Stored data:
== == ==

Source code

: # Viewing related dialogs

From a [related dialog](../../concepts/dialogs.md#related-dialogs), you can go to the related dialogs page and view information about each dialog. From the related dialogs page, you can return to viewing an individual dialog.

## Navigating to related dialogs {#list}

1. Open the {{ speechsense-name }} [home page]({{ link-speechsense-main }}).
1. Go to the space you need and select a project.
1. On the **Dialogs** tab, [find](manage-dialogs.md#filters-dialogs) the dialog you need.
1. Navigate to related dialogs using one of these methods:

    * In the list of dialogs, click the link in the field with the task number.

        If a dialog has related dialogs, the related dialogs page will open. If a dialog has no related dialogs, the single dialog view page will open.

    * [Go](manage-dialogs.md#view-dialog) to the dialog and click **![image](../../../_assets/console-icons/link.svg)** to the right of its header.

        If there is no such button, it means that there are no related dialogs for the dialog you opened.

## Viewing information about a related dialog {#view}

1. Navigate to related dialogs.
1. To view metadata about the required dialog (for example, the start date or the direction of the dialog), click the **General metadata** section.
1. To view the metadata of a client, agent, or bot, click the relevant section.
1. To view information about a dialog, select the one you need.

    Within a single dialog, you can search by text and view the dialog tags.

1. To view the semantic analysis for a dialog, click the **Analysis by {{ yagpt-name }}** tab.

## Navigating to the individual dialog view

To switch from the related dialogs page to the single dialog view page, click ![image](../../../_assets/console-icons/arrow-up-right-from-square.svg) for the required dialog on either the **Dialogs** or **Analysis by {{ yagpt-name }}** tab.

== == ==

Please set down all the data word for word.

Source code

: # Viewing related dialogs

From a [related dialog](../../concepts/dialogs.md#related-dialogs), you can go to the related dialogs page and view information about each dialog. From the related dialogs page, you can return to viewing an individual dialog.

## Navigating to related dialogs {#list}

1. Open the {{ speechsense-name }} [home page]({{ link-speechsense-main }}).
1. Go to the space you need and select a project.
1. On the **Dialogs** tab, [find](manage-dialogs.md#filters-dialogs) the dialog you need.
1. Navigate to related dialogs using one of these methods:

    * In the list of dialogs, click the link in the field with the task number.

        If a dialog has related dialogs, the related dialogs page will open. If a dialog has no related dialogs, the single dialog view page will open.

    * [Go](manage-dialogs.md#view-dialog) to the dialog and click **![image](../../../_assets/console-icons/link.svg)** to the right of its header.

        If there is no such button, it means that there are no related dialogs for the dialog you opened.

## Viewing information about a related dialog {#view}

1. Navigate to related dialogs.
1. To view metadata about the required dialog (for example, the start date or the direction of the dialog), click the **General metadata** section.
1. To view the metadata of a client, agent, or bot, click the relevant section.
1. To view information about a dialog, select the one you need.

    Within a single dialog, you can search by text and view the dialog tags.

1. To view the semantic analysis for a dialog, click the **Analysis by {{ yagpt-name }}** tab.

## Navigating to the individual dialog view

To switch from the related dialogs page to the single dialog view page, click ![image](../../../_assets/console-icons/arrow-up-right-from-square.svg) for the required dialog on either the **Dialogs** or **Analysis by {{ yagpt-name }}** tab.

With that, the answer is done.